• _The problem_
Beginning at the line containing "Natural Language Processing" in the material below and ending at the line containing "-Similarity Calculation: Euclidean", return each line exactly and add nothing.

• _Given records_
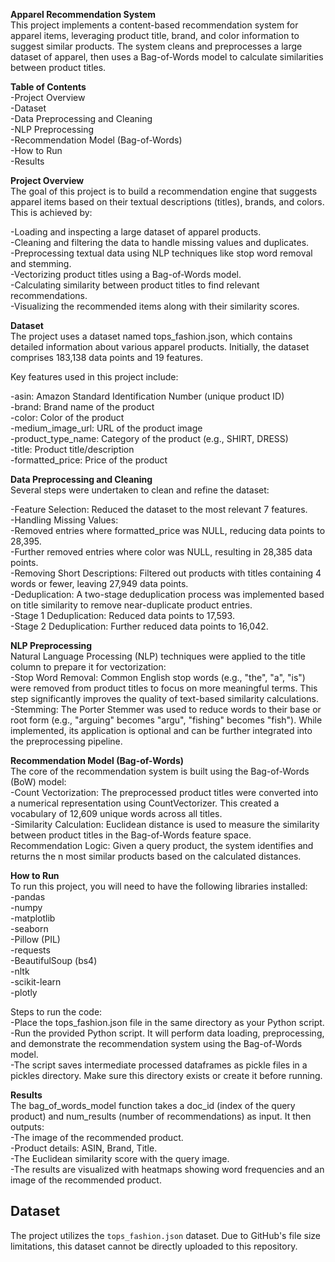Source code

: **Apparel Recommendation System**  
This project implements a content-based recommendation system for apparel items, leveraging product title, brand, and color information to suggest similar products. The system cleans and preprocesses a large dataset of apparel, then uses a Bag-of-Words model to calculate similarities between product titles.
  
  
**Table of Contents**  
 -Project Overview  
 -Dataset  
 -Data Preprocessing and Cleaning  
 -NLP Preprocessing  
 -Recommendation Model (Bag-of-Words)  
 -How to Run  
 -Results  
  
  
**Project Overview**   
The goal of this project is to build a recommendation engine that suggests apparel items based on their textual descriptions (titles), brands, and colors. This is achieved by:  
  
-Loading and inspecting a large dataset of apparel products.  
-Cleaning and filtering the data to handle missing values and duplicates.  
-Preprocessing textual data using NLP techniques like stop word removal and stemming.  
-Vectorizing product titles using a Bag-of-Words model.  
-Calculating similarity between product titles to find relevant recommendations.    
-Visualizing the recommended items along with their similarity scores.  
  
  
**Dataset**  
The project uses a dataset named tops_fashion.json, which contains detailed information about various apparel products. Initially, the dataset comprises 183,138 data points and 19 features.  
  
Key features used in this project include:  
  
 -asin: Amazon Standard Identification Number (unique product ID)  
 -brand: Brand name of the product  
 -color: Color of the product  
 -medium_image_url: URL of the product image  
 -product_type_name: Category of the product (e.g., SHIRT, DRESS)  
 -title: Product title/description  
 -formatted_price: Price of the product  
  
  
**Data Preprocessing and Cleaning**  
Several steps were undertaken to clean and refine the dataset:  
  
 -Feature Selection: Reduced the dataset to the most relevant 7 features.  
 -Handling Missing Values:  
   -Removed entries where formatted_price was NULL, reducing data points to 28,395.  
   -Further removed entries where color was NULL, resulting in 28,385 data points.  
 -Removing Short Descriptions: Filtered out products with titles containing 4 words or fewer, leaving 27,949 data points.  
 -Deduplication: A two-stage deduplication process was implemented based on title similarity to remove near-duplicate product entries.  
 -Stage 1 Deduplication: Reduced data points to 17,593.  
 -Stage 2 Deduplication: Further reduced data points to 16,042.  
   
**NLP Preprocessing**  
Natural Language Processing (NLP) techniques were applied to the title column to prepare it for vectorization:  
 -Stop Word Removal: Common English stop words (e.g., "the", "a", "is") were removed from product titles to focus on more meaningful terms. This step significantly improves the quality of text-based similarity calculations.  
 -Stemming: The Porter Stemmer was used to reduce words to their base or root form (e.g., "arguing" becomes "argu", "fishing" becomes "fish"). While implemented, its application is optional and can be further integrated into the preprocessing pipeline.  
  
  
**Recommendation Model (Bag-of-Words)**  
The core of the recommendation system is built using the Bag-of-Words (BoW) model:  
 -Count Vectorization: The preprocessed product titles were converted into a numerical representation using CountVectorizer. This created a vocabulary of 12,609 unique words across all titles.  
 -Similarity Calculation: Euclidean distance is used to measure the similarity between product titles in the Bag-of-Words feature space.  
Recommendation Logic: Given a query product, the system identifies and returns the n most similar products based on the calculated distances.  
  
  
**How to Run**  
To run this project, you will need to have the following libraries installed:  
 -pandas  
 -numpy  
 -matplotlib  
 -seaborn  
 -Pillow (PIL)  
 -requests  
 -BeautifulSoup (bs4)  
 -nltk  
 -scikit-learn  
 -plotly  
   
Steps to run the code:  
 -Place the tops_fashion.json file in the same directory as your Python script.  
 -Run the provided Python script. It will perform data loading, preprocessing, and demonstrate the recommendation system using the Bag-of-Words model.  
 -The script saves intermediate processed dataframes as pickle files in a pickles directory. Make sure this directory exists or create it before running.  

    
**Results**  
The bag_of_words_model function takes a doc_id (index of the query product) and num_results (number of recommendations) as input. It then outputs:  
 -The image of the recommended product.  
 -Product details: ASIN, Brand, Title.  
 -The Euclidean similarity score with the query image.  
 -The results are visualized with heatmaps showing word frequencies and an image of the recommended product.  

 ## Dataset  
The project utilizes the `tops_fashion.json` dataset. Due to GitHub's file size limitations, this dataset cannot be directly uploaded to this repository.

• _The answer_
Natural Language Processing (NLP) techniques were applied to the title column to prepare it for vectorization:  
 -Stop Word Removal: Common English stop words (e.g., "the", "a", "is") were removed from product titles to focus on more meaningful terms. This step significantly improves the quality of text-based similarity calculations.  
 -Stemming: The Porter Stemmer was used to reduce words to their base or root form (e.g., "arguing" becomes "argu", "fishing" becomes "fish"). While implemented, its application is optional and can be further integrated into the preprocessing pipeline.  
  
  
**Recommendation Model (Bag-of-Words)**  
The core of the recommendation system is built using the Bag-of-Words (BoW) model:  
 -Count Vectorization: The preprocessed product titles were converted into a numerical representation using CountVectorizer. This created a vocabulary of 12,609 unique words across all titles.  
 -Similarity Calculation: Euclidean distance is used to measure the similarity between product titles in the Bag-of-Words feature space.  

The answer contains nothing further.